=== Information given ===
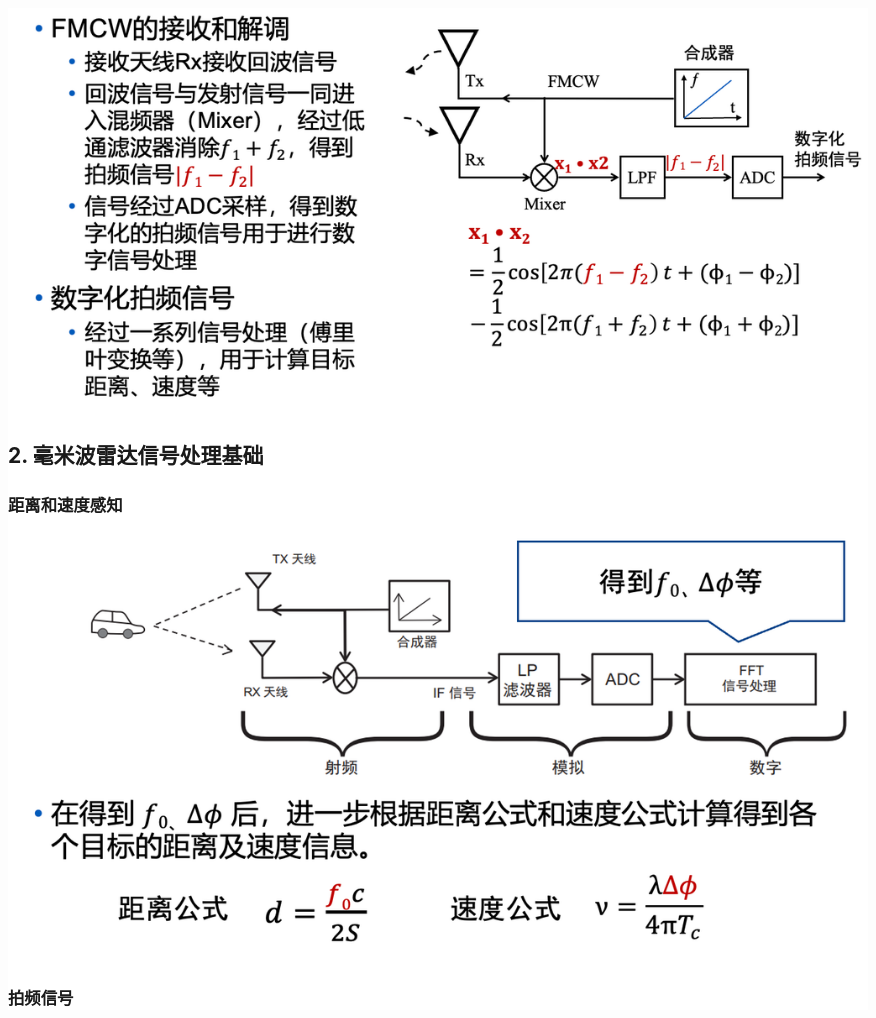 ![image-20240115112005250](../img/11.22/image-20240115112005250.png)

## 2. 毫米波雷达信号处理基础

### 距离和速度感知

![image-20240115112047680](../img/11.22/image-20240115112047680.png)

### 拍频信号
===
§ Your instructions: Each entry above should be printed exactly, and any picture in it left out.

§ Completed task:
 ![image-20240115112005250](../img/11.22/image-20240115112005250.png)

## 2. 毫米波雷达信号处理基础

### 距离和速度感知

![image-20240115112047680](../img/11.22/image-20240115112047680.png)

### 拍频信号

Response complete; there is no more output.